Where the heart is
OU-COM alumnus helps bring cardiovascular care to southeast Ohio
By Corinne Colbert
Only 50 miles separate Athens from Lancaster, Ohio, or Parkersburg, W.Va. It's not that far if you want to spend a day shopping or try a new restaurant. When you're ill, though, it's a very long trip. And unfortunately, many southeast Ohio residents have to make that trip often for specialized medical care.
Soon, though O'Bleness Memorial Hospital will offer state-of-the-art cardiovascular care, including heart catheterization and other procedures unavailable in the region. And it's thanks, in large part, to Mitchell Silver, DO '89.
For the past year, Silver and his colleagues at MidOhio Cardiology and Vascular Consultants have made the trek from their primary offices in Columbus to Athens for weekly cardiovascular clinics. But their patients still had to go to Lancaster, Parkersburg, or even Columbus for many tests -- if they got them at all.
"In many rural areas, you don't know someone has a heart problem until they present with a heart attack or stroke," Silver says. "The prevalence of cardiovascular disease is much higher in Appalachia, so there's definitely a need."
The need soon will be filled. MidOhio, the College of Osteopathic Medicine and and O'Bleness are cooperating to develop a center for detecting, treating and researching cardiovascular and diabetes problems. The center will be located at O'Bleness in the former medical office building, which is being renovated and expanded from 10,000 square feet to 16,000 square feet.
The cost is being underwritten by O'Bleness, in large part through a Foster B. Cornwell and Helen W. Cornwell Memorial Gift. Foster Cornwell, a prominent Athens attorney, left the hospital $1.2 million in his estate. The hospital is using that gift to build the center, which will be named the Cornwell Center for Cardiovascular and Diabetes Care.

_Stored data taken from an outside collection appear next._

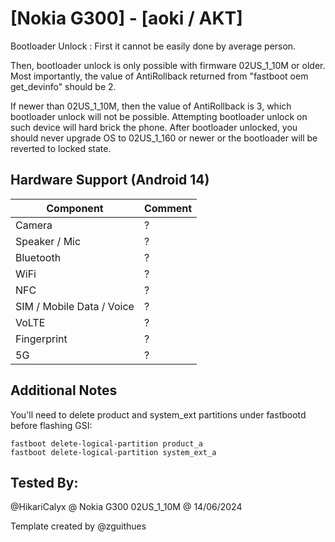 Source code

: # [Nokia G300] - [aoki / AKT]

Bootloader Unlock : 
First it cannot be easily done by average person. 

Then, bootloader unlock is only possible with firmware 02US_1_10M or older. Most importantly, the value of AntiRollback returned from "fastboot oem get_devinfo" should be 2.

If newer than 02US_1_10M, then the value of AntiRollback is 3, which bootloader unlock will not be possible. Attempting bootloader unlock on such device will hard brick the phone. After bootloader unlocked, you should never upgrade OS to 02US_1_160 or newer or the bootloader will be reverted to locked state.

## Hardware Support (Android 14)

| Component                 |      Comment                                              |
|---------------------------|-----------------------------------------------------------|
| Camera                    | ?                                                         |
| Speaker / Mic             | ?                                                         |
| Bluetooth                 | ?                                                         |
| WiFi                      | ?                                                         |
| NFC                       | ?                                                         |
| SIM / Mobile Data / Voice | ?                                                         |
| VoLTE                     | ?                                                         |
| Fingerprint               | ?                                                         |
| 5G                        | ?                                                         |


## Additional Notes

You'll need to delete product and system_ext partitions under fastbootd before flashing GSI:
```
fastboot delete-logical-partition product_a
fastboot delete-logical-partition system_ext_a
```

## Tested By:

@HikariCalyx @ Nokia G300 02US_1_10M @ 14/06/2024


Template created by @zguithues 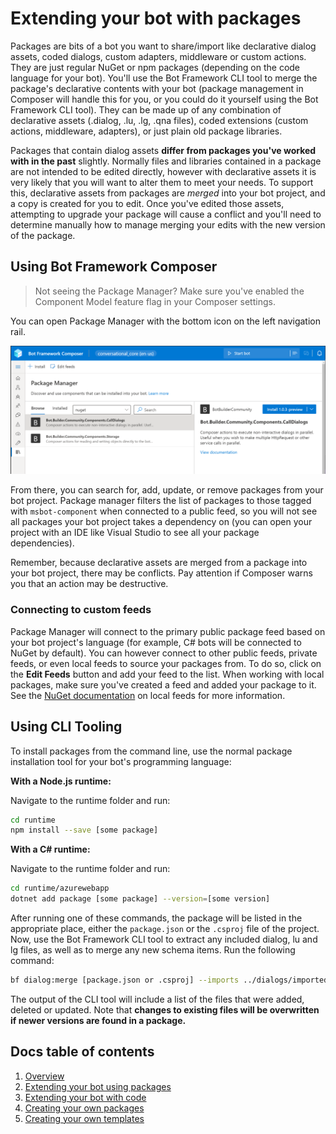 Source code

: # Extending your bot with packages

Packages are bits of a bot you want to share/import like declarative dialog assets, coded dialogs, custom adapters, middleware or custom actions. They are just regular NuGet or npm packages (depending on the code language for your bot). You'll use the Bot Framework CLI tool to merge the package's declarative contents with your bot (package management in Composer will handle this for you, or you could do it yourself using the Bot Framework CLI tool). They can be made up of any combination of declarative assets (.dialog, .lu, .lg, .qna files), coded extensions (custom actions, middleware, adapters), or just plain old package libraries.

Packages that contain dialog assets **differ from packages you've worked with in the past** slightly. Normally files and libraries contained in a package are not intended to be edited directly, however with declarative assets it is very likely that you will want to alter them to meet your needs. To support this, declarative assets from packages are _merged_ into your bot project, and a copy is created for you to edit. Once you've edited those assets, attempting to upgrade your package will cause a conflict and you'll need to determine manually how to manage merging your edits with the new version of the package.

## Using Bot Framework Composer

> Not seeing the Package Manager? Make sure you've enabled the Component Model feature flag in your Composer settings.

You can open Package Manager with the bottom icon on the left navigation rail.

![Package Manager](./assets/packageManager.png)

From there, you can search for, add, update, or remove packages from your bot project. Package manager filters the list of packages to those tagged with `msbot-component` when connected to a public feed, so you will not see all packages your bot project takes a dependency on (you can open your project with an IDE like Visual Studio to see all your package dependencies).

Remember, because declarative assets are merged from a package into your bot project, there may be conflicts. Pay attention if Composer warns you that an action may be destructive.

### Connecting to custom feeds

Package Manager will connect to the primary public package feed based on your bot project's language (for example, C# bots will be connected to NuGet by default). You can however connect to other public feeds, private feeds, or even local feeds to source your packages from. To do so, click on the **Edit Feeds** button and add your feed to the list. When working with local packages, make sure you've created a feed and added your package to it. See the [NuGet documentation](https://docs.microsoft.com/en-us/nuget/hosting-packages/local-feeds) on local feeds for more information.

## Using CLI Tooling

To install packages from the command line, use the normal package installation tool for your bot's programming language:

**With a Node.js runtime:**

Navigate to the runtime folder and run:

```bash
cd runtime
npm install --save [some package]
```

**With a C# runtime:**

Navigate to the runtime folder and run:

```bash
cd runtime/azurewebapp
dotnet add package [some package] --version=[some version]
```

After running one of these commands, the package will be listed in the appropriate place, either the `package.json` or the `.csproj` file of the project. Now, use the Bot Framework CLI tool to extract any included dialog, lu and lg files, as well as to merge any new schema items. Run the following command:

```bash
bf dialog:merge [package.json or .csproj] --imports ../dialogs/imported --output ../schemas/sdk
```

The output of the CLI tool will include a list of the files that were added, deleted or updated. Note that **changes to existing files will be overwritten if newer versions are found in a package.**

## Docs table of contents

1. [Overview](/docs/overview.md)
2. [Extending your bot using packages](/docs/extending-with-packages.md)
3. [Extending your bot with code](/docs/extending-with-code.md)
4. [Creating your own packages](/docs/creating-packages.md)
5. [Creating your own templates](/docs/creating-templates.md)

The center's cardiovascular section, directed by Silver, will include a cardiac catheterization laboratory where cardiac and vascular procedures will be performed, physicians' offices, and a non-invasive cardiac and vascular testing center. HeartWorks, the hospital's cardiopulmonary rehabilitation program, will become part of the center, remaining under the direction of Tom Murray. OU-COM endocrinologist Frank Schwartz will head the center's diabetes care section.
The inclusion of diabetes in the center's scope plays off the link between that disease and cardiovascular problems as well as OU-COM's established research focus on diabetes. "We had planned to bring a catheterization lab into the hospital, but we decided to bring all services into one center and create a beautiful synergy," says Rick Castrop, president of O'Bleness.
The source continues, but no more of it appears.